Intel is teaming up with Samsung (SSNLF, Financial) to try to drive the prices of 4K monitors down to as low as $399, and to drive all-in-one PCs with 4K displays built into them to $999. This trend should benefit graphics card vendors NVIDIA (NVDA, Financial) and Advanced Micro Devices (AMD, Financial) as the ubiquity of higher-resolution displays drives increased demand for graphics performance.

Discrete cards are just faster

Every so often, you'll get people who says that PC gaming is "dead" because game consoles are adequate for getting the most out of games, even though game consoles offer neither the performance nor the flexibility of a reasonable gaming PC. You'll also get folks who will claim that integrated graphics will eventually become "good enough" for high-end gaming, and as a result will render discrete graphics cards obsolete.

While it is technically true that the very low end of the discrete graphics market was made more or less obsolete by integrated solutions, the high-margin, high-value discrete market is quite safe from integrated solutions. Discrete graphics processors have much larger thermal and transistor budgets (NVIDIA's highest-end GK110 chip has 7.1 billion transistors -- Intel's biggest processor with integrated graphics likely has just south of 2 billion), allowing them to pack much more performance than what is feasible on an integrated solution.

Why the need for more performance?

We've of course established that discrete solutions can offer much better performance, but the more important thing to illustrate is just why that performance is necessary. To show that, let's go to AnandTech's recent review of NVIDIA's GeForce GTX 780 Ti to see exactly why 4K monitors will drive the need for much faster graphics cards.

Looking at a performance test of the popular 3-D shooter game known as Crysis 3 tells an interesting story. The test is run with the game at medium-quality settings, not even the fullest, and the resolution is set to 3840x2160 -- which is what a 4K monitor's resolution will be. In this, the $700 NVIDIA GeForce GTX 780 Ti can muster only 41 frames per second. While playable, this is not considered a fully "smooth" experience.

When AnandTech tested two of NVIDIA's 780 Ti cards running in tandem, the pair was able to pull in 54.3 frames per second on average. Two of AMD's R290X flagship cards were able to pull 56.4 frames per second on average. This means that it takes over $1,000 worth of discrete graphics horsepower to play the most demanding titles in 4K at medium-quality settings.
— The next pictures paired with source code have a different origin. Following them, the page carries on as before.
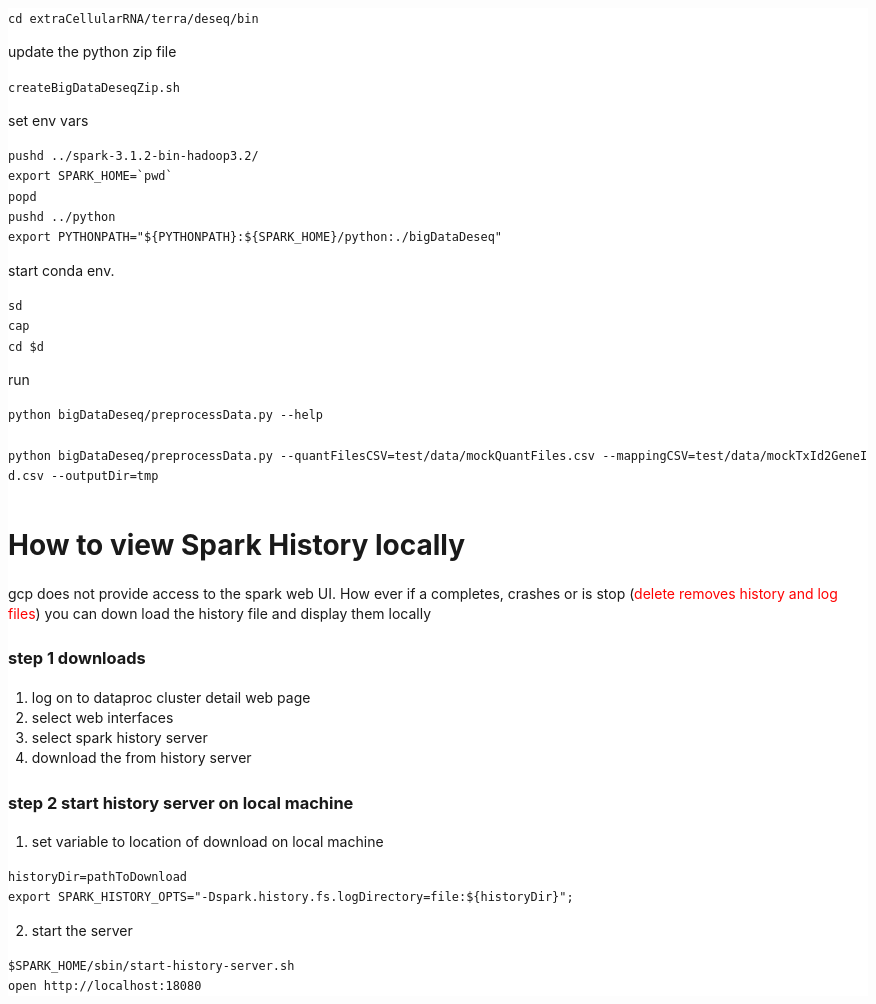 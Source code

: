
 ```
cd extraCellularRNA/terra/deseq/bin
```

update the python zip file
```
createBigDataDeseqZip.sh
```

set env vars
```
pushd ../spark-3.1.2-bin-hadoop3.2/
export SPARK_HOME=`pwd`
popd
pushd ../python
export PYTHONPATH="${PYTHONPATH}:${SPARK_HOME}/python:./bigDataDeseq"
```

start conda env. 
```
sd
cap
cd $d
```

run
```
python bigDataDeseq/preprocessData.py --help

python bigDataDeseq/preprocessData.py --quantFilesCSV=test/data/mockQuantFiles.csv --mappingCSV=test/data/mockTxId2GeneId.csv --outputDir=tmp
```

# How to view Spark History locally
gcp does not provide access to the spark web UI. How ever if a completes, crashes or is stop (<span style="color:red">delete removes history and log files</span>) you can down load the history file and display them locally

### step 1 downloads
1. log on to dataproc cluster detail web page
2. select web interfaces
3. select spark history server
4. download the from history server

### step 2 start history server on local machine
1. set variable to location of download on local machine
```
historyDir=pathToDownload
export SPARK_HISTORY_OPTS="-Dspark.history.fs.logDirectory=file:${historyDir}";
```

2. start the server
```
$SPARK_HOME/sbin/start-history-server.sh
open http://localhost:18080
```
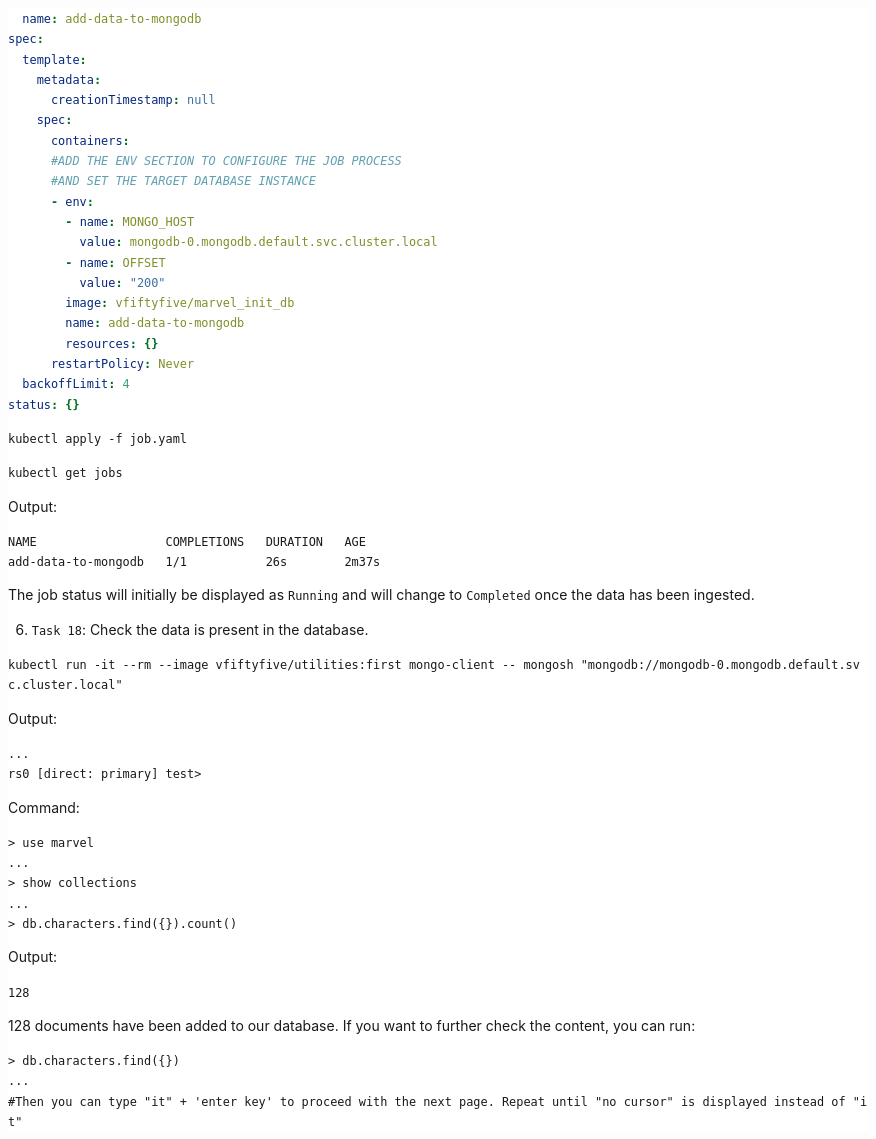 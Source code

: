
 ```YAML
  name: add-data-to-mongodb
spec:
  template:
    metadata:
      creationTimestamp: null
    spec:
      containers:
      #ADD THE ENV SECTION TO CONFIGURE THE JOB PROCESS
      #AND SET THE TARGET DATABASE INSTANCE
      - env:
        - name: MONGO_HOST
          value: mongodb-0.mongodb.default.svc.cluster.local
        - name: OFFSET
          value: "200"
        image: vfiftyfive/marvel_init_db
        name: add-data-to-mongodb
        resources: {}
      restartPolicy: Never
  backoffLimit: 4
status: {}
```
```
kubectl apply -f job.yaml
```
```
kubectl get jobs
```
Output:
```
NAME                  COMPLETIONS   DURATION   AGE
add-data-to-mongodb   1/1           26s        2m37s
```
The job status will initially be displayed as `Running` and will change to `Completed` once the data has been ingested.

6. `Task 18`: Check the data is present in the database.
```
kubectl run -it --rm --image vfiftyfive/utilities:first mongo-client -- mongosh "mongodb://mongodb-0.mongodb.default.svc.cluster.local" 
```
Output:
```
...
rs0 [direct: primary] test>
```
Command:
```
> use marvel
...
> show collections
...
> db.characters.find({}).count()
```
Output:
```
128
```
128 documents have been added to our database. If you want to further check the content, you can run:
```
> db.characters.find({})
...
#Then you can type "it" + 'enter key' to proceed with the next page. Repeat until "no cursor" is displayed instead of "it"
```
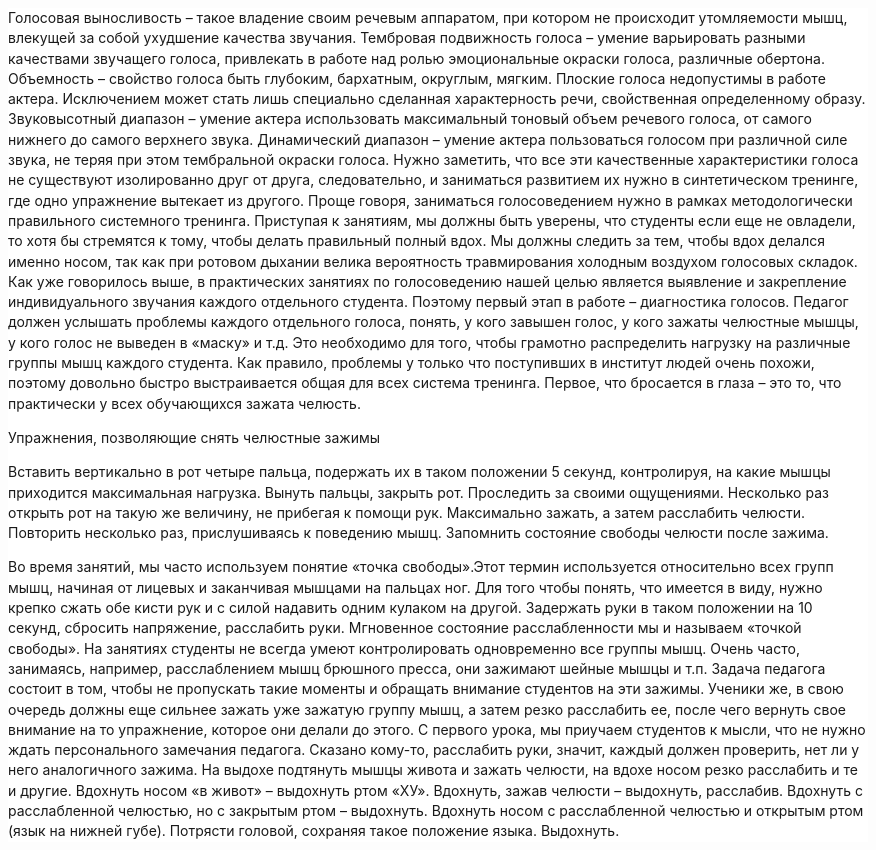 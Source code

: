 Голосовая выносливость – такое владение своим речевым аппаратом, при котором не происходит утомляемости мышц, влекущей за собой ухудшение качества звучания.
Тембровая подвижность голоса – умение варьировать разными качествами звучащего голоса, привлекать в работе над ролью эмоциональные окраски голоса, различные обертона.
Объемность – свойство голоса быть глубоким, бархатным, округлым, мягким. Плоские голоса недопустимы в работе актера. Исключением может стать лишь специально сделанная характерность речи, свойственная определенному образу.
Звуковысотный диапазон – умение актера использовать максимальный тоновый объем речевого голоса, от самого нижнего до самого верхнего звука.
Динамический диапазон – умение актера пользоваться голосом при различной силе звука, не теряя при этом тембральной окраски голоса. 
Нужно заметить, что все эти качественные характеристики голоса не существуют изолированно друг от друга, следовательно, и заниматься развитием их нужно в синтетическом тренинге, где одно упражнение вытекает из другого. Проще говоря, заниматься голосоведением нужно в рамках методологически правильного системного тренинга.
Приступая к занятиям, мы должны быть уверены, что студенты если еще не овладели, то хотя бы стремятся к тому, чтобы делать правильный полный вдох. Мы должны следить за тем, чтобы вдох делался именно носом, так как при ротовом дыхании велика вероятность травмирования холодным воздухом голосовых складок.
Как уже говорилось выше, в практических занятиях по голосоведению нашей целью является выявление и закрепление индивидуального звучания каждого отдельного студента. Поэтому первый этап в работе – диагностика голосов. Педагог должен услышать проблемы каждого отдельного голоса, понять, у кого завышен голос, у кого зажаты челюстные мышцы, у кого голос не выведен в «маску» и т.д. Это необходимо для того, чтобы грамотно распределить нагрузку на различные группы мышц каждого студента. Как правило, проблемы у только что поступивших в институт людей очень похожи, поэтому довольно быстро выстраивается общая для всех система тренинга.
Первое, что бросается в глаза – это то, что практически у всех обучающихся зажата челюсть.


Упражнения, позволяющие снять челюстные зажимы

Вставить вертикально в рот четыре пальца, подержать их в таком положении 5 секунд, контролируя, на какие мышцы приходится максимальная нагрузка. Вынуть пальцы, закрыть рот. Проследить за своими ощущениями. Несколько раз открыть рот на такую же величину, не прибегая к помощи рук.
Максимально зажать, а затем расслабить челюсти. Повторить несколько раз, прислушиваясь к поведению мышц. Запомнить состояние свободы челюсти после зажима.


Во время занятий, мы часто используем понятие «точка свободы».Этот термин используется относительно всех групп мышц, начиная от лицевых и заканчивая мышцами на пальцах ног. Для того чтобы понять, что имеется в виду, нужно крепко сжать обе кисти рук и с силой надавить одним кулаком на другой. Задержать руки в таком положении на 10 секунд, сбросить напряжение, расслабить руки. Мгновенное состояние расслабленности мы и называем «точкой свободы». 
На занятиях студенты не всегда умеют контролировать одновременно все группы мышц. Очень часто, занимаясь, например, расслаблением мышц брюшного пресса, они зажимают шейные мышцы и т.п. Задача педагога состоит в том, чтобы не пропускать такие моменты и обращать внимание студентов на эти зажимы. Ученики же, в свою очередь должны еще сильнее зажать уже зажатую группу мышц, а затем резко расслабить ее, после чего вернуть свое внимание на то упражнение, которое они делали до этого. С первого урока, мы приучаем студентов к мысли, что не нужно ждать персонального замечания педагога. Сказано кому-то, расслабить руки, значит, каждый должен проверить, нет ли у него аналогичного зажима.
На выдохе подтянуть мышцы живота и зажать челюсти, на вдохе носом резко расслабить и те и другие.
Вдохнуть носом «в живот» – выдохнуть ртом «ХУ».
Вдохнуть, зажав челюсти – выдохнуть, расслабив.
Вдохнуть с расслабленной челюстью, но с закрытым ртом – выдохнуть.
Вдохнуть носом с расслабленной челюстью и открытым ртом (язык на нижней губе). Потрясти головой, сохраняя такое положение языка. Выдохнуть.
This is an opportunity for NVIDIA and AMD

As higher-resolution displays become more popular among desktop PC gamers (and at the $399 price point, adoption is surely to improve dramatically), there will be an increased need for graphics horsepower. This means that in the absence of new graphics cards, gamers may begin to buy multiple flagship cards at a higher rate. Of course, once AMD and NVIDIA launch new graphics cards (the current high-end lineups from both camps could use a shot in the arm), this could drive a pretty healthy refresh.

Conclusion

As games continue to render more realistic scenes, and as display resolutions continue to improve, there will be an increasing need for more powerful discrete graphics cards, particularly for desktops. This is a win for both AMD and NVIDIA, and could ultimately lead to a richer mix of discrete graphics chips being sold going forward. Keep a close eye on this trend throughout 2015 and beyond, particularly if you own stock in either GPU vendor.